Glossary

Data Augmentation

Artificially expanding a training dataset by creating modified versions of existing examples, such as paraphrasing sentences, back translation or adding controlled noise. Augmentation increases training diversity without requiring additional labeled data, helping models generalize to unseen inputs. In retrieval specifically, augmentation is used to generate synthetic queries from passages, improving embedding model training when real query-passage pairs are scarce. The main risk is that aggressive augmentation can distort meaning and introduce noise, degrading model quality if not carefully controlled.

Decoder

A decoder converts data into something more humanly useful — in the case of language models, it generates output text one token at a time. Decoders process text left to right, predicting each next token based on what came before. Models like GPT are decoder-only architectures.

Decoder-Only Model

A model built using only the decoder component of the transformer. Originally designed for text generation (GPT-style models), decoder-only architectures have recently been adapted for embedding tasks. They process text left to right, which requires different techniques to produce good embeddings compared to encoder-only models. The difference between encoder and decoder models is about how they're used, not fundamentally about their architecture.

Deduplication

Identifying and removing duplicate or near-duplicate items from a dataset or index. In training data, deduplication prevents the model from overfitting to repeated examples. In search indexes, it prevents users from seeing the same content multiple times.

Dense Vector

A vector where most or all values are non-zero. Neural network embeddings are dense vectors where every position carries meaningful information. This contrasts with sparse vectors, where most values are zero.

Dimension

The number of individual values in a vector. A 768-dimension embedding is a list of 768 numbers. Higher dimensions can capture more nuance but require more storage and computation. The choice of dimension is a trade-off between representational richness and practical cost.

Dimension Truncation

Using only the first N dimensions of an embedding instead of the full output. When a model is trained with Matryoshka representation learning, the most important features are concentrated in the earlier dimensions, making truncation a practical way to reduce storage and computation costs.

Dimensionality Reduction

Any technique that reduces the number of dimensions in an embedding while preserving as much useful information as possible. Lower-dimensional embeddings use less memory and enable faster search, at the potential cost of some accuracy.

Distance Metric

A function that quantifies how far apart two vectors are. Common options include cosine similarity, dot product, and Euclidean distance. The choice of metric affects search results and should match the metric used to train the model.

Document

In search and retrieval, any unit of content treated as a discrete retrievable item, ranging from a full web page or PDF to a single paragraph. The term is used loosely: a logical document is the original source, while the indexed unit is often a smaller chunk produced by splitting the source for embedding.
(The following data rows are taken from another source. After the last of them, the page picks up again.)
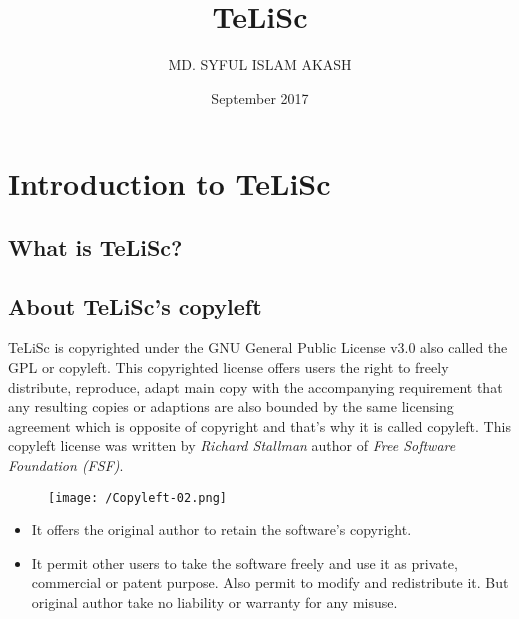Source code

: \documentclass[a4paper,12pt]{book}
\title{TeLiSc}
\author{MD. SYFUL ISLAM AKASH}
\date{September 2017}
\begin{document}
\frontmatter
\tableofcontents{}

\maketitle

 
\chapter{Introduction to TeLiSc}

\section{What is TeLiSc?}

\section{About TeLiSc’s copyleft}

TeLiSc is copyrighted under the GNU General Public License v3.0 also called the GPL or copyleft. This copyrighted license offers users the right to freely distribute, reproduce, adapt main copy with the accompanying requirement that any resulting copies or adaptions are also bounded by the same licensing agreement which is opposite of copyright and that’s why it is called copyleft. This copyleft license was written by \textit{Richard Stallman} author of \textit{Free Software Foundation (FSF)}.

\begin{figure}
\centering
\texttt{[image: /Copyleft-02.png]}
\end{figure}

\begin{itemize}
\item It offers the original author to retain the software’s copyright.
\item 	It permit other users to take the software freely and use it as private, commercial or patent purpose. Also permit to modify and redistribute it. But original author take no liability or warranty for any misuse. 
\end{itemize}
\end{document}
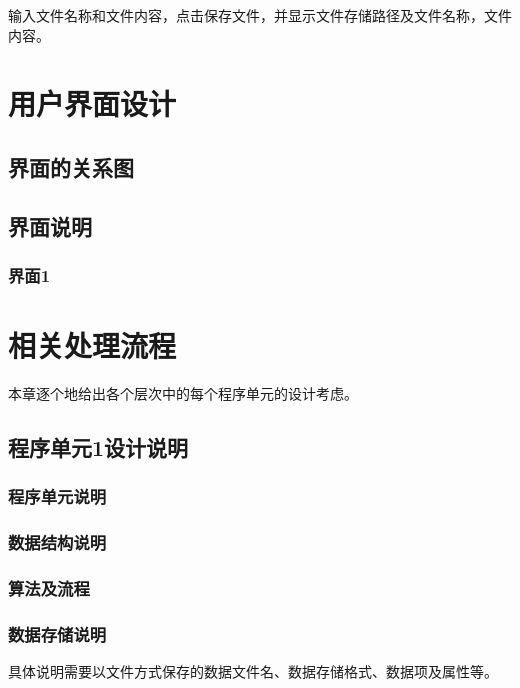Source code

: \documentclass[UTF8,a4paper,12pt]{ctexart}
\newcommand{\blankline}{\par\vspace{1.2em}}
\begin{document}
输入文件名称和文件内容，点击保存文件，并显示文件存储路径及文件名称，文件内容。

\section{用户界面设计}

\subsection{界面的关系图}
\blankline

\subsection{界面说明}

\subsubsection{界面1}
\blankline

\section{相关处理流程}

本章逐个地给出各个层次中的每个程序单元的设计考虑。

\subsection{程序单元1设计说明}

\subsubsection{程序单元说明}
\blankline

\subsubsection{数据结构说明}
\blankline

\subsubsection{算法及流程}
\blankline

\subsubsection{数据存储说明}

具体说明需要以文件方式保存的数据文件名、数据存储格式、数据项及属性等。
\end{document}
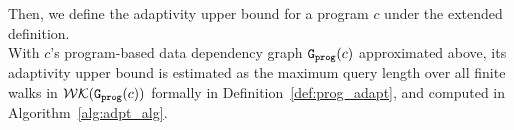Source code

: Then, we define the adaptivity upper bound for a program $c$ under the extended definition.
\\
With
$c$'s program-based data dependency graph $\mathtt{{G_{prog}}}({c})$ approximated above,
%
its adaptivity upper bound 
%
is estimated as
the maximum query length over all finite walks in $\mathcal{WK}(\mathtt{{G_{prog}}}({c}))$ formally in Definition~\ref{def:prog_adapt}, 
and computed 
in Algorithm~\ref{alg:adpt_alg}.
%
%

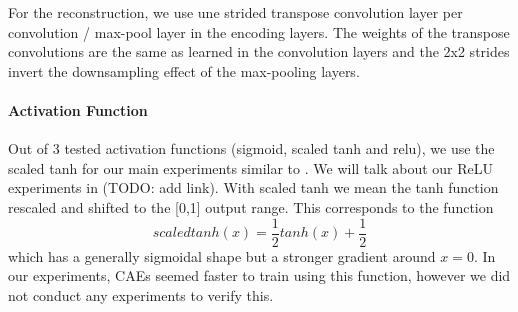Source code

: \documentclass{article}
\begin{document}


    For the reconstruction, we use une strided transpose convolution layer per convolution / max-pool layer in the encoding layers. The weights of the transpose convolutions are the same as learned in the convolution layers and the 2x2 strides invert the downsampling effect of the max-pooling layers.

    \paragraph{Activation Function} Out of 3 tested activation functions (sigmoid, scaled tanh and relu), we use the scaled tanh for our main experiments similar to \citep{masci11}. We will talk about our ReLU experiments in (TODO: add link). With scaled tanh we mean the tanh function rescaled and shifted to the [0,1] output range. This corresponds to the function $$scaledtanh(x) = \frac{1}{2}tanh(x) + \frac{1}{2}$$ which has a generally sigmoidal shape but a stronger gradient around $x = 0$. In our experiments, CAEs seemed faster to train using this function, however we did not conduct any experiments to verify this.
\end{document}
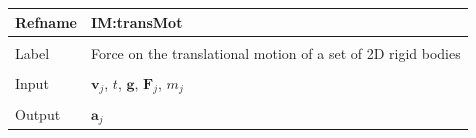 \documentclass[12pt]{article}
\begin{document}
\vspace{\baselineskip}
\noindent
\begin{minipage}{\textwidth}
\begin{tabular}{>{\raggedright}p{}>{\raggedright\arraybackslash}p{}}
\toprule \textbf{Refname} & \textbf{IM:transMot}
\label{IM:transMot}
\\ \midrule \\
Label & Force on the translational motion of a set of 2D rigid bodies
        
\\ \midrule \\
Input & ${\mathbf{v}_{j}}$, $t$, $\mathbf{g}$, ${\mathbf{F}_{j}}$, ${m_{j}}$
        
\\ \midrule \\
Output & ${\mathbf{a}_{j}}$
         

\end{tabular}
\end{minipage}
\end{document}
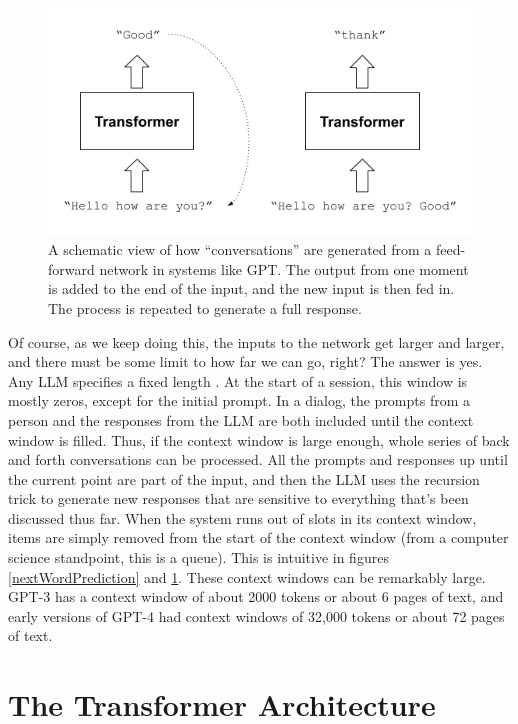 \begin{figure}[h]
\centering
\includegraphics[scale=.7]{./images/gptRecursedInputs.png}
\caption[Jeff Yoshimi]{A schematic view of how ``conversations'' are generated from a feed-forward network in systems like GPT. The output from one moment is added to the end of the input, and the new input is then fed in. The process is repeated to generate a full response.}
\label{gptRecursedInputs}
\end{figure}

Of course, as we keep doing this, the inputs to the network get larger and larger, and there must be some limit to how far we can go, right? The answer is yes. Any LLM specifies a fixed length . At the start of a session, this window is mostly zeros, except for the initial prompt. In a dialog, the prompts from a person and the responses from the LLM are both included until the context window is filled. Thus, if the context window is large enough, whole series of back and forth conversations can be processed. All the prompts and responses up until the current point are part of the input, and then the LLM uses the recursion trick to generate new responses that are sensitive to everything that's been discussed thus far. When the system runs out of slots in its context window, items are simply removed from the start of the context window (from a computer science standpoint, this is a queue). This is intuitive in figures \ref{nextWordPrediction} and \ref{gptRecursedInputs}. These context windows can be remarkably large. GPT-3 has a context window of about 2000 tokens or about 6 pages of text, and early versions of GPT-4 had context windows of 32,000 tokens or about 72 pages of text. 

\section{The Transformer Architecture}\label{transformers}

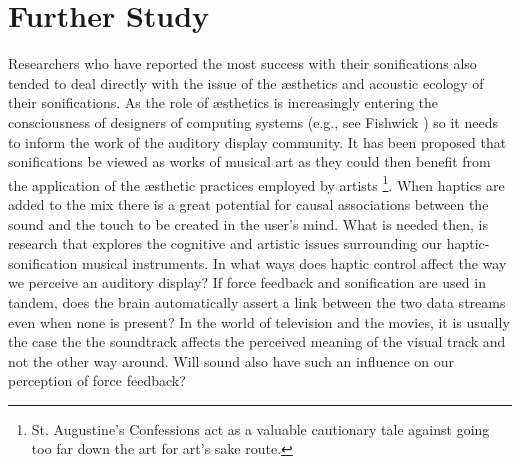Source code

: \documentclass[runningheads]{llncs}
\begin{document}
\section{Further Study}
Researchers who have reported the most success with their sonifications also tended to deal directly with the issue of the æsthetics and acoustic ecology of their sonifications. As the role of æsthetics is increasingly entering the consciousness of designers of computing systems (e.g., see Fishwick \cite{Fishwick:2006}) so it needs to inform the work of the auditory display community. It has been proposed that sonifications be viewed as works of musical art as they could then benefit from the application of the æsthetic practices employed by artists \cite{Vickers:2006a}\footnote{St. Augustine's Confessions act as a valuable cautionary tale against going too far down the art for art's sake route.}. When haptics are added to the mix there is a great potential for causal associations between the sound and the touch to be created in the user's mind. What is needed then, is research that explores the cognitive and artistic issues surrounding our haptic-sonification musical instruments. In what ways does haptic control affect the way we perceive an auditory display? If force feedback and sonification are used in tandem, does the brain automatically assert a link between the two data streams even when none is present? In the world of television and the movies, it is usually the case the the soundtrack affects the perceived meaning of the visual track and not the other way around. Will sound also have such an influence on our perception of force feedback?
\end{document}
Understanding which level document refers to in a given system is important, as retrieval operates on indexed chunks while results are often traced back to their source document.

Document Embedding

An embedding that represents a full document or long passage as a single vector. This is hard because one vector must capture the meaning of potentially thousands of words. Approaches include using long-context models or combining embeddings of individual passages.

Dot Product

A mathematical operation that multiplies corresponding values of two vectors and sums the results. It measures both similarity in direction and the magnitude of the vectors. When vectors are normalized to length 1, the dot product equals cosine similarity.

Downstream Task

Any specific task an embedding model is applied to after training: retrieval, classification, clustering, or semantic similarity. A good embedding model performs well across a range of downstream tasks without separate fine-tuning for each.